Hi List,

  I am sharing some slides from a presentation I made at the conference I was at. It was organized by fellow list member Gary Brill. He brought myself and another scholar who works from a “Descriptive Psychology” frame together to talk about the concept of behavior. Although it was not well attended, I felt the exchange was productive.

 

  One of the points I tried to make clearly is that previous attempts to define behavior in the field of psychology and behavioral biology have attempted to strongly distinguish between behavior and non-behavior.
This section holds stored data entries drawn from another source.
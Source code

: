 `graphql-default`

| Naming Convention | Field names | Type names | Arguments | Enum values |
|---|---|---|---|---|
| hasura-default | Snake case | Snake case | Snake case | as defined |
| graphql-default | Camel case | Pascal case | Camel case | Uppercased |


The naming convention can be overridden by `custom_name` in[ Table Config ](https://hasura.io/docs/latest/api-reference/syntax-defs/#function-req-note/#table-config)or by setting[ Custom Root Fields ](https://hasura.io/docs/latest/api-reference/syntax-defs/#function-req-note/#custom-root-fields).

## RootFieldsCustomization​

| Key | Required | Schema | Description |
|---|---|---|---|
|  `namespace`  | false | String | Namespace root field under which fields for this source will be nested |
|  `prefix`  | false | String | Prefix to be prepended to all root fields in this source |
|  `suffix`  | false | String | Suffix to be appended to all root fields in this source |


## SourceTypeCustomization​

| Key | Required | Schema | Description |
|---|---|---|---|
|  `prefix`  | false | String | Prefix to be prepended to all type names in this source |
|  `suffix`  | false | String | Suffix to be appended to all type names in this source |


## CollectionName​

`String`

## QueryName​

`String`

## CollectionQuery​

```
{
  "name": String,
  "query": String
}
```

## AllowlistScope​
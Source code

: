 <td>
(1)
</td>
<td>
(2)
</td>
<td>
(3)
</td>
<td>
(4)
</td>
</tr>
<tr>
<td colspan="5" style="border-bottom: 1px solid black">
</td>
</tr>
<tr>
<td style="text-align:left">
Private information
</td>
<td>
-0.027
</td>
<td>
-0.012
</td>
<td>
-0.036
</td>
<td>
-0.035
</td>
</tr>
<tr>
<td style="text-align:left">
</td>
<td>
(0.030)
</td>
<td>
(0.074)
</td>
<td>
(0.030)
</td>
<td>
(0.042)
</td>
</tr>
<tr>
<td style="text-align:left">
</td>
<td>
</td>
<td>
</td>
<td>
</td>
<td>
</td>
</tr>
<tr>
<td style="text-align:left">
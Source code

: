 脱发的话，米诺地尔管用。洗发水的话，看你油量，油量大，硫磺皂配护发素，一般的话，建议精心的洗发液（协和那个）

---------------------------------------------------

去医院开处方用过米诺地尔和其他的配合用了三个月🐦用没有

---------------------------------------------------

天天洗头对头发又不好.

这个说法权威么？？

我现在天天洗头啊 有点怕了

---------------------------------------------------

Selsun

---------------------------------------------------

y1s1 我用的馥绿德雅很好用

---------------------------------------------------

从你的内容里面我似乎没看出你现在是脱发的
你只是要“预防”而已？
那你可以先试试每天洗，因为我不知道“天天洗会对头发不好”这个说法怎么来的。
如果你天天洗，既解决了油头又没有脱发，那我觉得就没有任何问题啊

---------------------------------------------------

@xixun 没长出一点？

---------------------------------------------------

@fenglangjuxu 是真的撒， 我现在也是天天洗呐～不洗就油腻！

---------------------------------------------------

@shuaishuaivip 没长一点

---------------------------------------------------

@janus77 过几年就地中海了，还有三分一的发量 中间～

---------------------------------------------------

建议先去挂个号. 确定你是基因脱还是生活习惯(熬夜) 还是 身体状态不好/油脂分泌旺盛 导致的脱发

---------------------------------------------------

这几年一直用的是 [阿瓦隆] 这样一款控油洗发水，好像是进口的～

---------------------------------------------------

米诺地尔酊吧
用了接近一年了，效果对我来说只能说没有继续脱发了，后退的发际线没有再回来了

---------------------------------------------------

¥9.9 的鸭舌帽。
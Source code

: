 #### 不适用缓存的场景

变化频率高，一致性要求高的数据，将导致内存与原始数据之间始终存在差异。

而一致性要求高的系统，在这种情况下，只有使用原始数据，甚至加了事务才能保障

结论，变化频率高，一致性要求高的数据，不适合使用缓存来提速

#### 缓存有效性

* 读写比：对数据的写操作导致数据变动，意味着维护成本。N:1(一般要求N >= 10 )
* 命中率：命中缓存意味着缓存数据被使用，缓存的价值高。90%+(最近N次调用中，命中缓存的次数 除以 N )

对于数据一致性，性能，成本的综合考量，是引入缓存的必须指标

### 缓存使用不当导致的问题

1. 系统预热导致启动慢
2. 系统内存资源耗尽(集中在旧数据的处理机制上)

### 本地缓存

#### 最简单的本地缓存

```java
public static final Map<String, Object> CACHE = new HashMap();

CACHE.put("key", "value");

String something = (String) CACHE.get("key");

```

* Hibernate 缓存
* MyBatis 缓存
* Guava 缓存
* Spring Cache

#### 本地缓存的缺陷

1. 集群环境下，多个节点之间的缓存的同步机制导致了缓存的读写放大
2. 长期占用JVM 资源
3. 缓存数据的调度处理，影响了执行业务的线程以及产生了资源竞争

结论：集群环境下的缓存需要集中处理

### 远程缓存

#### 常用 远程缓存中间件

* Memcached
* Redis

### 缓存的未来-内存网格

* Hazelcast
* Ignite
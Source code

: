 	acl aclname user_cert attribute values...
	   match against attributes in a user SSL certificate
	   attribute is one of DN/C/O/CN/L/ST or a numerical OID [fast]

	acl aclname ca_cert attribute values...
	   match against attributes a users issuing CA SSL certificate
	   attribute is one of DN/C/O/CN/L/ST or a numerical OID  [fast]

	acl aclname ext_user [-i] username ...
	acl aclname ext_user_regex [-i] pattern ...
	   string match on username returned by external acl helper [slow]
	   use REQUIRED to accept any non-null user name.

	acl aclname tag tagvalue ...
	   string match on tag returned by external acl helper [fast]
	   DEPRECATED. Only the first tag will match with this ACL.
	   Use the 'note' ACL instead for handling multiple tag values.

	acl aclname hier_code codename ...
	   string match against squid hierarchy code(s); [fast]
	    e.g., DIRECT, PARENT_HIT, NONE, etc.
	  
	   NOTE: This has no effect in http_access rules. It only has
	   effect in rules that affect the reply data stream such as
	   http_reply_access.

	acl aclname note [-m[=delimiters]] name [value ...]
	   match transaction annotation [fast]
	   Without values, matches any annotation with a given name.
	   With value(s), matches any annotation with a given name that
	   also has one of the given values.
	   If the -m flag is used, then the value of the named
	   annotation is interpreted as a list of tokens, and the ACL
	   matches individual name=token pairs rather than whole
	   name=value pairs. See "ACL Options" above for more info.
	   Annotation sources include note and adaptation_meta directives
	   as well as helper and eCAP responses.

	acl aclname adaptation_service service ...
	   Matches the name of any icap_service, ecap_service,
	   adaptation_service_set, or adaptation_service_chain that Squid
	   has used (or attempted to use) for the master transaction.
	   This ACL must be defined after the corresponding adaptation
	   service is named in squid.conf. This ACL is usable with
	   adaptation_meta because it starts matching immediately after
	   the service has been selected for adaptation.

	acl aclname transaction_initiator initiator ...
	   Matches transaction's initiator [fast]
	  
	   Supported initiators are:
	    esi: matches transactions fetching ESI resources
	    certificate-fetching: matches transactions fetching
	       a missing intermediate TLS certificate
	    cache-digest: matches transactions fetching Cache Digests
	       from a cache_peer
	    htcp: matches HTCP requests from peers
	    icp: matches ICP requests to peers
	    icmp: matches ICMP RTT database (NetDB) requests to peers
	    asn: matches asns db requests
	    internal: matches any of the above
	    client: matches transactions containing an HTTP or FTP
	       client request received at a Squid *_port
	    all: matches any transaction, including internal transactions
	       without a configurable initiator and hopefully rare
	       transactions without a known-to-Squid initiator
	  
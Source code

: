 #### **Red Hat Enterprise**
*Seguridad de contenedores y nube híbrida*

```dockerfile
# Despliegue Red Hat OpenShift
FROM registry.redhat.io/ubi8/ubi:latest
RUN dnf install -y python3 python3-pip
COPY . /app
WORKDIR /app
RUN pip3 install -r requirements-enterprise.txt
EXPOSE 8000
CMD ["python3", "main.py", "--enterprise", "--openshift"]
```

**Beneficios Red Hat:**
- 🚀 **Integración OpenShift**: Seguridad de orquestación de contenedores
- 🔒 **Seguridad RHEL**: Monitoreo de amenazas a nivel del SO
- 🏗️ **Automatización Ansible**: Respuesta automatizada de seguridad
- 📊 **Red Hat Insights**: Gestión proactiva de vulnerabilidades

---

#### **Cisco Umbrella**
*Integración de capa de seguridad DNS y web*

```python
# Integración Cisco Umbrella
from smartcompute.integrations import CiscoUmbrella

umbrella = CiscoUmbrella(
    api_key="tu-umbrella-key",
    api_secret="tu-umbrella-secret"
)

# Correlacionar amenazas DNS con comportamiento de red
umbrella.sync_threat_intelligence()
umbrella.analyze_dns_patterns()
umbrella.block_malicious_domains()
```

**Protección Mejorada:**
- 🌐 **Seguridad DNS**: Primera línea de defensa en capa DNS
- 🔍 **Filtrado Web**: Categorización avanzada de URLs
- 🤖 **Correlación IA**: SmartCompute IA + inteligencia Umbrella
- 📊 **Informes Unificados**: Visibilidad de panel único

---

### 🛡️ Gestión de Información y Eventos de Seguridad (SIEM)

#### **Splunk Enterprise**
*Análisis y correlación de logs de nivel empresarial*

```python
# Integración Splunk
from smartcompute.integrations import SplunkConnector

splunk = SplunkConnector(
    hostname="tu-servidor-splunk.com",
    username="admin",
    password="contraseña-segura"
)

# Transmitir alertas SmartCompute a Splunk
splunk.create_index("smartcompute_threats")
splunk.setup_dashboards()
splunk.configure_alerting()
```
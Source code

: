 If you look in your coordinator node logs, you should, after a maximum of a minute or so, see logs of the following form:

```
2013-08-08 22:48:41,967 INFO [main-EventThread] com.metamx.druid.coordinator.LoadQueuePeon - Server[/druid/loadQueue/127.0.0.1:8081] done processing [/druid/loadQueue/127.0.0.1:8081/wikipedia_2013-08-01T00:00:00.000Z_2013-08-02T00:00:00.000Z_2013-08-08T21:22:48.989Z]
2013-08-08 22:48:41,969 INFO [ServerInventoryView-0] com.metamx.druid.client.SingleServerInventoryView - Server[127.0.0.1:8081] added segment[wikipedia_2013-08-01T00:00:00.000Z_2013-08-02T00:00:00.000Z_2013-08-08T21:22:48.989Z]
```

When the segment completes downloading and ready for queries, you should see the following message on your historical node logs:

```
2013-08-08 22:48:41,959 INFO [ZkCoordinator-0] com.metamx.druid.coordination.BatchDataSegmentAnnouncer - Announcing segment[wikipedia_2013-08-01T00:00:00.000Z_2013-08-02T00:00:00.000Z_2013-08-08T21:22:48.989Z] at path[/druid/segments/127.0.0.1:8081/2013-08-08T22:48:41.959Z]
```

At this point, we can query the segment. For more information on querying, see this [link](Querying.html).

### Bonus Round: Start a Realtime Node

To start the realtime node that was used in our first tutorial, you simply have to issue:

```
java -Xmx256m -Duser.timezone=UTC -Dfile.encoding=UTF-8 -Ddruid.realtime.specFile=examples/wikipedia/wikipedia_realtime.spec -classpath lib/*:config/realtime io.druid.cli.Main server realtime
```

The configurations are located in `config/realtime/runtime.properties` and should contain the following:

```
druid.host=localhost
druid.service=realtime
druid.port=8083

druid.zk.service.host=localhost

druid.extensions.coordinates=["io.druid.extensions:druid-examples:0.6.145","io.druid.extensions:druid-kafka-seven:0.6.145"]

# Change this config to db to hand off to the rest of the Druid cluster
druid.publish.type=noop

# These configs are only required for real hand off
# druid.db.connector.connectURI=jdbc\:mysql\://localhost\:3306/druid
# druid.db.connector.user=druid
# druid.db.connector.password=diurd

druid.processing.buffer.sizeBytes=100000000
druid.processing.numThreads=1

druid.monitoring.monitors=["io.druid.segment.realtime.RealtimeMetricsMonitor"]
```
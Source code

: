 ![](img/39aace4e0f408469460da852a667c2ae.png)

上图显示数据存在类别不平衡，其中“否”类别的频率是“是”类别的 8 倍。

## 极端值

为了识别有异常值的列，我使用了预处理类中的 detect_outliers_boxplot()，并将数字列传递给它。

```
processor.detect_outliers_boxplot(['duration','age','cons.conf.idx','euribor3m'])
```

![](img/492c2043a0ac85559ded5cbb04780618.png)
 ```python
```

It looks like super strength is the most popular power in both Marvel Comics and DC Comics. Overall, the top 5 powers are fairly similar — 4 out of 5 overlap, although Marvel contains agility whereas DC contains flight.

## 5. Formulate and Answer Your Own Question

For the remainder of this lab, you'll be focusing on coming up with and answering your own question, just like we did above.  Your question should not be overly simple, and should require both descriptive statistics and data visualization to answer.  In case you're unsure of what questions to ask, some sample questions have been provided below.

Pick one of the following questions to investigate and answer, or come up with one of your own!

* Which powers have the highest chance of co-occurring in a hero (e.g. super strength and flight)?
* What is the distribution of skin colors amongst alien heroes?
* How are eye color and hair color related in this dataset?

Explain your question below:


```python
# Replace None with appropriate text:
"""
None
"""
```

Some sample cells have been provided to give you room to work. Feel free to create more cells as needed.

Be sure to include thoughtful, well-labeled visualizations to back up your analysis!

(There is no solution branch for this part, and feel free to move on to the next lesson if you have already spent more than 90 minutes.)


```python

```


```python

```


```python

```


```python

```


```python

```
One of the central points the ToK makes is that we need to “start from the bottom or beginning” and define behavior in general and then realize that folks in biology or psychology or the human-person sciences are attempting to get at specific kinds of behavior, namely the behavior of organisms, animals and people.

 

  The other cool thing from my perspective was that there is a very close line up with how Descriptive Psychology defines the behavior of persons and how the ToK does. Both essentially define the essence of persons behaving as persons as being characterized by a Deliberative actor self-consciously justifying their actions on a social stage. The Descriptive psychologists emphasized how this led to a parametric analysis of behavior that has been valuable. I found myself more fascinated by the conceptual correspondence.

 

  To me, it has solidified one of the key conceptual insights about the nature of human nature. Namely, human beings are both primates and persons, and that these two dimensions of human beingness can be conceptually separated (even though enormously intertwined).